Entre
otros géneros, en mi feis urdo de vez
en vez conatos de crónica. Comparto un fragmento de ayer, para que tomen sus
providencias, pues yo pensaba que esto era puritito cuento:
El sábado en la mañana desahogué mis
actividades habituales. Primero, desayunar con Saúl, y después, atender la
sesión del taller literario. A veces, para aprovechar el viaje al centro, me
organizo con el médico para la consulta de rutina, y eso hice al terminar el
taller. Dentro del consultorio había buen clima, aunque quizá un poco pasadito
de frío, no sé. Al salir, subí al coche. Había quedado bajo el sol del mediodía
y por dentro estaba a no menos de 45 grados, un horno de siderúrgica. Apenas me
senté frente al volante, sentí una especie de macanazo en la nuca, como si la
realidad me hubiera noqueado. Con todo y eso, todavía tenía tres pendientes y
los atendí a rastras, con la sensación de que ya no tenía fuerza ni para
levantar un vaso de agua. Vi a mi hija, pasé por unos libros y luego a una
tienda por dos o tres productos que faltaban para la comida. Los minutos fueron
pasando y no sé cómo pude manejar así, como si me hubieran sacado los huesos
del cuerpo. Mi único deseo era llegar a mi cama y cerrar los ojos, desaparecer.
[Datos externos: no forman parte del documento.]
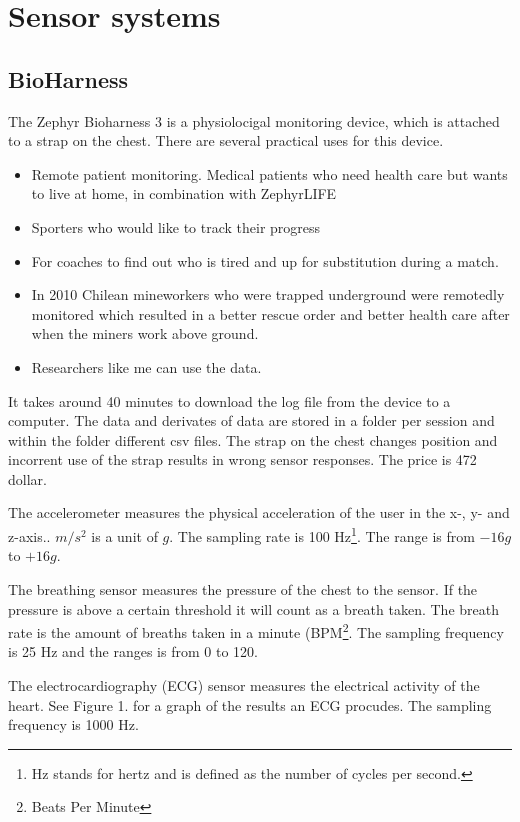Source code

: \section{Sensor systems}
	\subsection{BioHarness}
			The Zephyr Bioharness 3 \cite{bioharness} is a physiolocigal monitoring device, which is attached to a strap on the chest. There are several practical uses for this device.
			\begin{itemize}
				\item Remote patient monitoring. Medical patients who need health care but wants to live at home, in combination with ZephyrLIFE \texttrademark \cite{bhpatients}
				\item Sporters who would like to track their progress 
				\item For coaches to find out who is tired and up for substitution during a match. \cite{bhsport}
				\item In 2010 Chilean mineworkers who were trapped underground were remotedly monitored which resulted in a better rescue order and better health care after when the miners work above ground. \cite{chile}
				\item Researchers like me can use the data.
			\end{itemize}
			It takes around 40 minutes to download the log file from the device to a computer. \cite{bhdatasheet} The data and derivates of data are stored in a folder per session and within the folder different csv files. The strap on the chest changes position and incorrent use of the strap results in wrong sensor responses.
			The price is 472 dollar.
		
			The accelerometer measures the physical acceleration of the user in the x-, y- and z-axis.. $m/s^2$ is a unit of $g$. The sampling rate is 100 Hz\footnote{Hz stands for hertz and is defined as the number of cycles per second.}. The range is from $-16g$ to $+16g$.

			The breathing sensor measures the pressure of the chest to the sensor. If the pressure is above a certain threshold it will count as a breath taken. The breath rate is the amount of breaths taken in a minute (BPM\footnote{Beats Per Minute}. The sampling frequency is 25 Hz and the ranges is from 0 to 120.

			The electrocardiography (ECG) sensor measures the electrical activity of the heart.\cite{ECG} See Figure 1. for a graph of the results an ECG procudes. The sampling frequency is 1000 Hz.

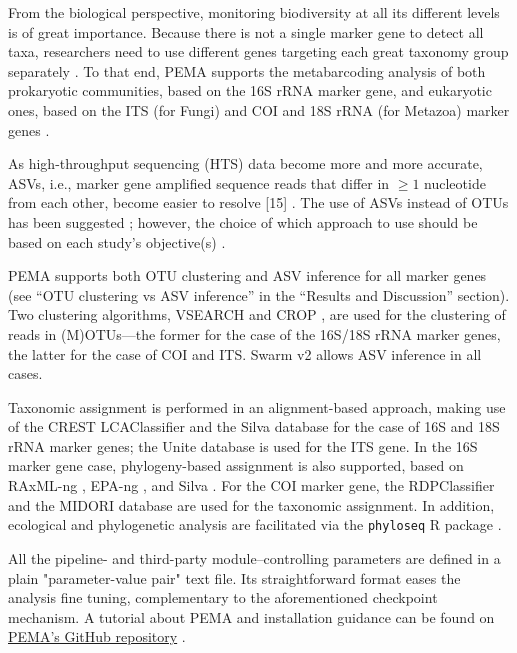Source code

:    From the biological perspective, monitoring biodiversity at all its different levels is of great importance. Because there is not a single marker gene to detect all taxa, researchers need to use different genes targeting each great taxonomy group separately \citep{coissac2012bioinformatic}. 
   To that end, PEMA supports the metabarcoding analysis of both prokaryotic communities, based on the 16S rRNA marker gene, and eukaryotic ones, based on the ITS (for Fungi) and COI and 18S rRNA (for Metazoa) marker genes \citep{coissac2012bioinformatic}.
   
   As high-throughput sequencing (HTS) data become more and more accurate, ASVs, i.e., marker gene amplified sequence reads that differ in $≥1$ nucleotide from each other, become easier to resolve [15] \citep{callahan2017exact}. 
   The use of ASVs instead of OTUs has been suggested \citep{callahan2017exact}; 
   however, the choice of which approach to use should be based on each study's objective(s) \citep{pauvert2019bioinformatics}.
   
   PEMA supports both OTU clustering and ASV inference for all marker genes 
   (see “OTU clustering vs ASV inference” in the “Results and Discussion” section). 
   Two clustering algorithms, VSEARCH \citep{rognes2016vsearch} and CROP \citep{hao2011clustering}, are used for the clustering of reads in (M)OTUs—the former for the case of the 16S/18S rRNA marker genes, the latter for the case of COI and ITS. 
   Swarm v2 \citep{mahe2015swarm} allows ASV inference in all cases.
   
   Taxonomic assignment is performed in an alignment-based approach, making use of the CREST LCAClassifier \citep{lanzen2012crest} and the Silva database \citep{quast2012silva} for the case of 16S and 18S rRNA marker genes; 
   the Unite database \citep{rillig2019role} is used for the ITS gene. 
   In the 16S marker gene case, phylogeny-based assignment is also supported, based on RAxML-ng \citep{kozlov2019raxml}, 
   EPA-ng \citep{barbera2019epa}, and Silva \citep{quast2012silva}. 
   For the COI marker gene, the RDPClassifier \citep{wang2007naive} and the MIDORI database \citep{machida2017metazoan} are used for the taxonomic assignment. 
   In addition, ecological and phylogenetic analysis are facilitated via the \texttt{phyloseq} R package \citep{mcmurdie2013phyloseq}.
   
   All the pipeline- and third-party module–controlling parameters are defined in a plain "parameter-value pair" text file. Its straightforward format eases the analysis fine tuning, complementary to the aforementioned checkpoint mechanism. A tutorial about PEMA and installation guidance can be found on \href{https://github.com/hariszaf/pema}{PEMA's GitHub repository} .


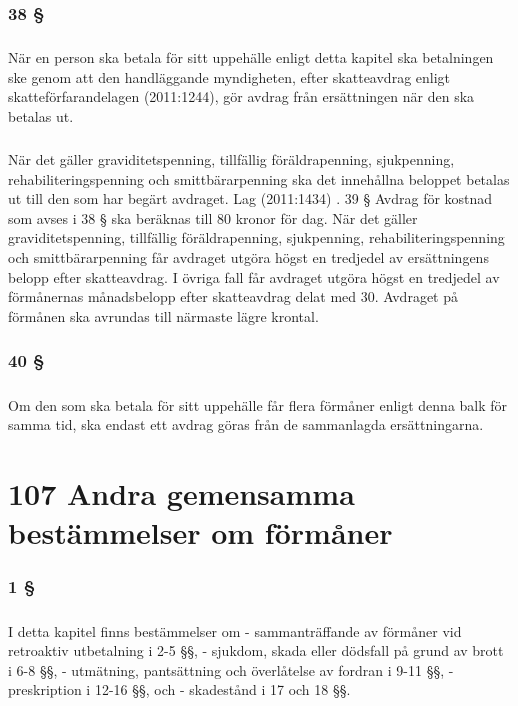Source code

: \documentclass[a4paper,notitlepage,openany,10pt]{book}
\begin{document}
\subsection*{38 §}
\paragraph*{}
När en person ska betala för sitt uppehälle enligt detta kapitel ska betalningen ske genom att den handläggande myndigheten, efter skatteavdrag enligt skatteförfarandelagen (2011:1244), gör avdrag från ersättningen när den ska betalas ut.
\paragraph*{}
När det gäller graviditetspenning, tillfällig föräldrapenning, sjukpenning, rehabiliteringspenning och smittbärarpenning ska det innehållna beloppet betalas ut till den som har begärt avdraget.
Lag (2011:1434)
. 39 § Avdrag för kostnad som avses i 38 § ska beräknas till 80 kronor för dag.
När det gäller graviditetspenning, tillfällig föräldrapenning, sjukpenning, rehabiliteringspenning och smittbärarpenning får avdraget utgöra högst en tredjedel av ersättningens belopp efter skatteavdrag. I övriga fall får avdraget utgöra högst en tredjedel av förmånernas månadsbelopp efter skatteavdrag delat med 30. Avdraget på förmånen ska avrundas till närmaste lägre krontal.
\subsection*{40 §}
\paragraph*{}
Om den som ska betala för sitt uppehälle får flera förmåner enligt denna balk för samma tid, ska endast ett avdrag göras från de sammanlagda ersättningarna.
\chapter*{107 Andra gemensamma bestämmelser om förmåner}
\subsection*{1 §}
\paragraph*{}
I detta kapitel finns bestämmelser om
\newline - sammanträffande av förmåner vid retroaktiv utbetalning i 2-5 §§,
\newline - sjukdom, skada eller dödsfall på grund av brott i 6-8 §§,
\newline - utmätning, pantsättning och överlåtelse av fordran i 9-11 §§,
\newline - preskription i 12-16 §§, och
\newline - skadestånd i 17 och 18 §§.
\end{document}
Cuando entré a la casa, no saludé a Maribel, dejé los productos en la cocina y
le dije que debía dormir urgentemente; contra mi costumbre, me despojé de la
ropa como un borracho, tirándola al lado de la cama, y caí. Desperté como dos horas
después. Maribel fue a tocarme en la frente y notó mi fiebre. Con su calidez
habitual me atendió, me pasó medicamento y me dijo que me diera un regaderazo
mientras ella preparaba mi comida. Poco después, yo ya estaba mucho mejor, sin
fiebre y con apetito. Aunque sentía el fantasma del malestar, toda la tarde
pude al menos vagabundear en Facebook y en Youtube. En la noche reapareció la
febrícula, pero de inmediato fue aplacada a punta de Paracetamoles. Supuse que
la culpa era de algún alimento, de alguna gorda del desayuno. Pero no, el
estómago estaba incólume. El domingo, todavía tirado, algo débil y sin ánimo, consulté
con mi hermana, que mucho sabe de todo esto, y concluyó que fue “un golpe de
calor”. Me dio recomendaciones y me dijo que no me preocupara, pero que
necesitaba dos o tres días para quedar bien. La moraleja de este relato es, al
menos para mí, la siguiente: que a cierta edad ya no es posible pasar de frío a
calor o de calor a frío sin consecuencias.
El calor me hacía antes los mandados; hoy no. Hoy, contra toda mi experiencia anterior, el calor de mayo, junio, julio y agosto es una posibilidad de zancadilla y derrumbe. Cuídense si viven en un infierno como el lagunero.